"""
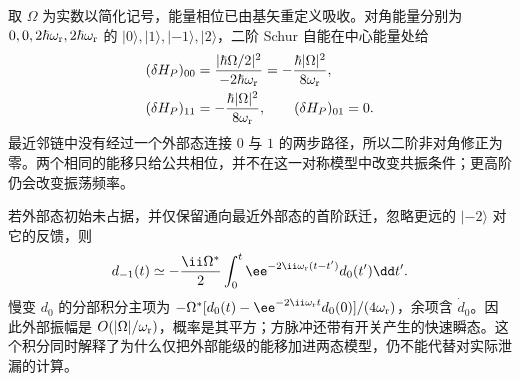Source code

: \begin{derivation}[消去最近外部通道产生什么修正]
取 $\Omega$ 为实数以简化记号，能量相位已由基矢重定义吸收。对角能量分别为 $0,0,2\hbar\omega_{\rm r},2\hbar\omega_{\rm r}$ 的 $|0\rangle,|1\rangle,|-1\rangle,|2\rangle$，二阶 Schur 自能在中心能量处给
\begin{align*}
 (\delta H_P)_{00}&=\frac{|\hbar\Omega/2|^2}{-2\hbar\omega_{\rm r}}
 =-\frac{\hbar|\Omega|^2}{8\omega_{\rm r}},\\
 (\delta H_P)_{11}&=-\frac{\hbar|\Omega|^2}{8\omega_{\rm r}},\qquad
 (\delta H_P)_{01}=0.
\end{align*}
最近邻链中没有经过一个外部态连接 $0$ 与 $1$ 的两步路径，所以二阶非对角修正为零。两个相同的能移只给公共相位，并不在这一对称模型中改变共振条件；更高阶仍会改变振荡频率。

若外部态初始未占据，并仅保留通向最近外部态的首阶跃迁，忽略更远的 $|-2\rangle$ 对它的反馈，则
\begin{equation*}
 d_{-1}(t)\simeq-\frac{\ii\Omega^*}{2}\int_0^t
 \ee^{-2\ii\omega_{\rm r}(t-t')}d_0(t')\dd t'.
\end{equation*}
慢变 $d_0$ 的分部积分主项为
$-\Omega^*[d_0(t)-\ee^{-2\ii\omega_{\rm r}t}d_0(0)]/(4\omega_{\rm r})$，余项含 $\dot d_0$。因此外部振幅是 $O(|\Omega|/\omega_{\rm r})$，概率是其平方；方脉冲还带有开关产生的快速瞬态。这个积分同时解释了为什么仅把外部能级的能移加进两态模型，仍不能代替对实际泄漏的计算。
\end{derivation}








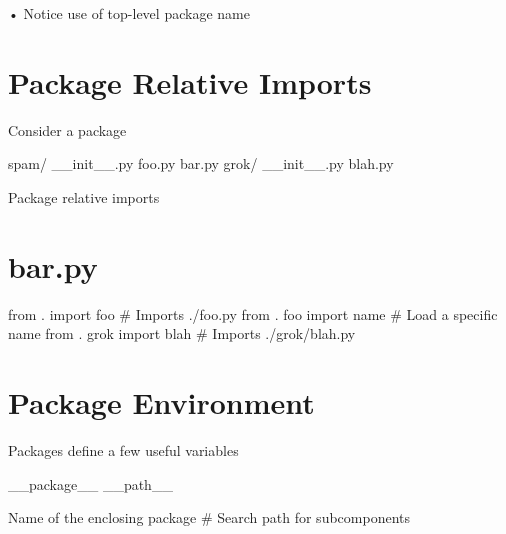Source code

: \documentclass[
  letterpaper,
  DIV=11,
  numbers=noendperiod]{scrreprt}
\newenvironment{Shaded}{\begin{snugshade}}{\end{snugshade}}
\newcommand{\CommentTok}[1]{\textcolor[rgb]{0.37,0.37,0.37}{#1}}
\newcommand{\ImportTok}[1]{\textcolor[rgb]{0.00,0.46,0.62}{#1}}
\newcommand{\NormalTok}[1]{\textcolor[rgb]{0.00,0.23,0.31}{#1}}
\begin{document}
• Notice use of top-level package name


\chapter{Package Relative Imports}\label{package-relative-imports}

Consider a package

\begin{Shaded}
\begin{Highlighting}[]
\NormalTok{spam/ \_\_init\_\_.py foo.py bar.py grok/ \_\_init\_\_.py blah.py }
\end{Highlighting}
\end{Shaded}

Package relative imports


\chapter{bar.py}\label{bar.py-1}

\begin{Shaded}
\begin{Highlighting}[]
\ImportTok{from}\NormalTok{ . }\ImportTok{import}\NormalTok{ foo }\CommentTok{\# Imports ./foo.py  }
\ImportTok{from}\NormalTok{ . foo }\ImportTok{import}\NormalTok{ name }\CommentTok{\# Load a specific name  }
\ImportTok{from}\NormalTok{ . grok }\ImportTok{import}\NormalTok{ blah }\CommentTok{\# Imports ./grok/blah.py }
\end{Highlighting}
\end{Shaded}


\chapter{Package Environment}\label{package-environment}

Packages define a few useful variables

\begin{Shaded}
\begin{Highlighting}[]
\NormalTok{\_\_package\_\_ \_\_path\_\_ }
\end{Highlighting}
\end{Shaded}

\begin{Shaded}
\begin{Highlighting}[]
\NormalTok{Name of the enclosing package \# Search path for subcomponents }
\end{Highlighting}
\end{Shaded}
\end{document}
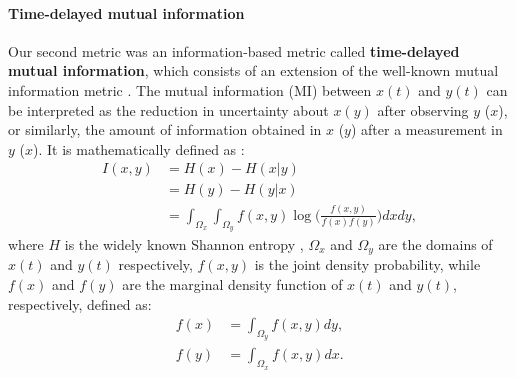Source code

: \documentclass[../main.tex]{subfiles}
\begin{document}
\paragraph{Time-delayed mutual information}
Our second metric was an information-based metric called \textbf{time-delayed mutual information}, which consists of an extension of the well-known mutual information metric \citep{shannon1948mathematical,klir1999uncertainty,kirst_dynamic_2016}.
The mutual information (MI) between $x(t)$ and $y(t)$ can be interpreted as the reduction in uncertainty about $x(y)$ after observing $y$ ($x$), or similarly, the amount of information obtained in $x$ ($y$) after a measurement in $y$ ($x$).
It is mathematically defined as \citep{klir1999uncertainty}:
\begin{equation}
            \begin{aligned}
            I(x,y) &= H(x) - H(x|y) \\
                   &=  H(y) - H(y|x) \\
                   &= \displaystyle\int_{\Omega_x} \displaystyle\int_{\Omega_y}  f(x,y)\log\Bigg( 
            \displaystyle\frac{f(x,y)}{f(x)f(y)}\Bigg) dxdy,
            \end{aligned}
    \label{eq:mutual-information}
\end{equation}
where $H$ is the widely known Shannon entropy \citep{shannon1948mathematical,klir1999uncertainty}, $\Omega_x$ and $\Omega_y$ are the domains of $x(t)$ and $y(t)$ respectively, $f(x,y)$ is the joint density probability, while $f(x)$ and $f(y)$ are the marginal density function of $x(t)$ and $y(t)$, respectively, defined as:
\begin{equation}
    \begin{aligned}
        f(x) &= \displaystyle\int_{\Omega_y} f(x,y)dy,\\
        f(y) &= \displaystyle\int_{\Omega_x} f(x,y)dx.
    \end{aligned}
\end{equation}
\end{document}

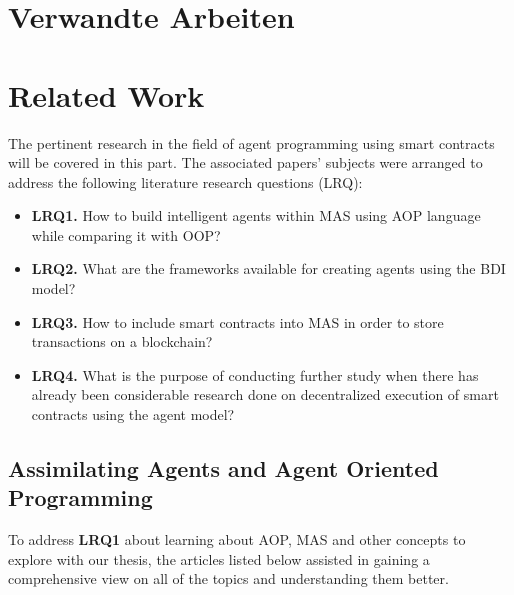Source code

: {\chapter{Verwandte Arbeiten}}
{\chapter{Related Work}}
\label{sec:related}


The pertinent research in the field of agent programming using smart contracts will be covered in this part. The associated papers' subjects were arranged to address the following literature research questions (LRQ): 
\begin{itemize}[label={}]
    \item \textbf{LRQ1.} How to build intelligent agents within \ac{MAS} using \ac{AOP} language while comparing it with \ac{OOP}? \\

    \item \textbf{LRQ2.} What are the frameworks available for creating agents using the \ac{BDI} model?\\
    
    \item \textbf{LRQ3.} How to include smart contracts into \ac{MAS} in order to store transactions on a blockchain?\\

    \item \textbf{LRQ4.} What is the purpose of conducting further study when there has already been considerable research done on decentralized execution of smart contracts using the agent model?

\end{itemize}

\section{Assimilating Agents and Agent Oriented Programming}

To address \textbf{LRQ1} about learning about \ac{AOP}, \ac{MAS} and other concepts to explore with our thesis, the articles listed below assisted in gaining a comprehensive view on all of the topics and understanding them better.

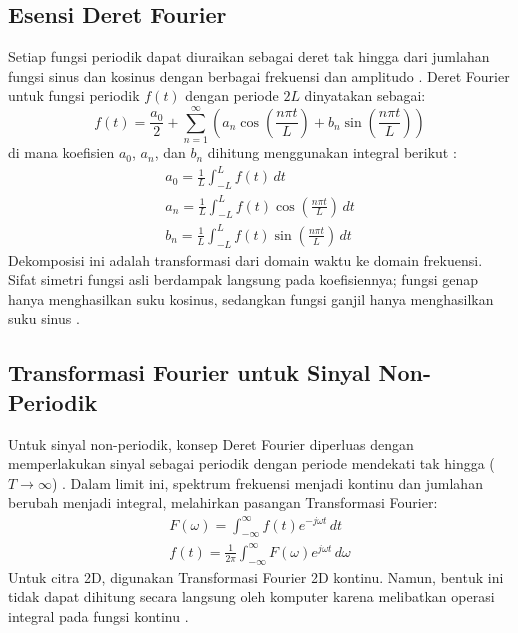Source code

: \documentclass[a4paper]{article}
\begin{document}
\subsection{Esensi Deret Fourier}
Setiap fungsi periodik dapat diuraikan sebagai deret tak hingga dari jumlahan fungsi sinus dan kosinus dengan berbagai frekuensi dan amplitudo \cite{bracewell1999fourier}. Deret Fourier untuk fungsi periodik $f(t)$ dengan periode $2L$ dinyatakan sebagai:
\begin{equation} \label{eq:fourier_series}
  f(t) = \frac{a_0}{2} + \sum_{n=1}^{\infty} \left( a_n \cos\left(\frac{n\pi t}{L}\right) + b_n \sin\left(\frac{n\pi t}{L}\right) \right)
\end{equation}
di mana koefisien $a_0$, $a_n$, dan $b_n$ dihitung menggunakan integral berikut \cite{oppenheim1996signals}:
\begin{gather}
  a_0 = \frac{1}{L} \int_{-L}^{L} f(t) \,dt \label{eq:a0} \\
  a_n = \frac{1}{L} \int_{-L}^{L} f(t) \cos\left(\frac{n\pi t}{L}\right) \,dt \label{eq:an} \\
  b_n = \frac{1}{L} \int_{-L}^{L} f(t) \sin\left(\frac{n\pi t}{L}\right) \,dt \label{eq:bn}
\end{gather}
Dekomposisi ini adalah transformasi dari domain waktu ke domain frekuensi. Sifat simetri fungsi asli berdampak langsung pada koefisiennya; fungsi genap hanya menghasilkan suku kosinus, sedangkan fungsi ganjil hanya menghasilkan suku sinus \cite{bracewell1999fourier}.

\subsection{Transformasi Fourier untuk Sinyal Non-Periodik}
Untuk sinyal non-periodik, konsep Deret Fourier diperluas dengan memperlakukan sinyal sebagai periodik dengan periode mendekati tak hingga ($T \to \infty$) \cite{bracewell1999fourier}. Dalam limit ini, spektrum frekuensi menjadi kontinu dan jumlahan berubah menjadi integral, melahirkan pasangan Transformasi Fourier:
\begin{gather}
  F(\omega) = \int_{-\infty}^{\infty} f(t) e^{-j\omega t} \,dt \label{eq:ft_forward} \\
  f(t) = \frac{1}{2\pi} \int_{-\infty}^{\infty} F(\omega) e^{j\omega t} \,d\omega \label{eq:ft_inverse}
\end{gather}
Untuk citra 2D, digunakan Transformasi Fourier 2D kontinu. Namun, bentuk ini tidak dapat dihitung secara langsung oleh komputer karena melibatkan operasi integral pada fungsi kontinu \cite{oppenheim1996signals}.
\end{document}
"""
TASK BRIEF => Find each line in the data above with the word "label", then copy it.

TASK SOLUTION =>
\chapter{Package Relative Imports}\label{package-relative-imports}
\chapter{bar.py}\label{bar.py-1}
\chapter{Package Environment}\label{package-environment}
    \label{eq:mutual-information}
\label{sec:related}
\begin{itemize}[label={}]
\begin{equation} \label{eq:fourier_series}
  a_0 = \frac{1}{L} \int_{-L}^{L} f(t) \,dt \label{eq:a0} \\
  a_n = \frac{1}{L} \int_{-L}^{L} f(t) \cos\left(\frac{n\pi t}{L}\right) \,dt \label{eq:an} \\
  b_n = \frac{1}{L} \int_{-L}^{L} f(t) \sin\left(\frac{n\pi t}{L}\right) \,dt \label{eq:bn}
  F(\omega) = \int_{-\infty}^{\infty} f(t) e^{-j\omega t} \,dt \label{eq:ft_forward} \\
  f(t) = \frac{1}{2\pi} \int_{-\infty}^{\infty} F(\omega) e^{j\omega t} \,d\omega \label{eq:ft_inverse}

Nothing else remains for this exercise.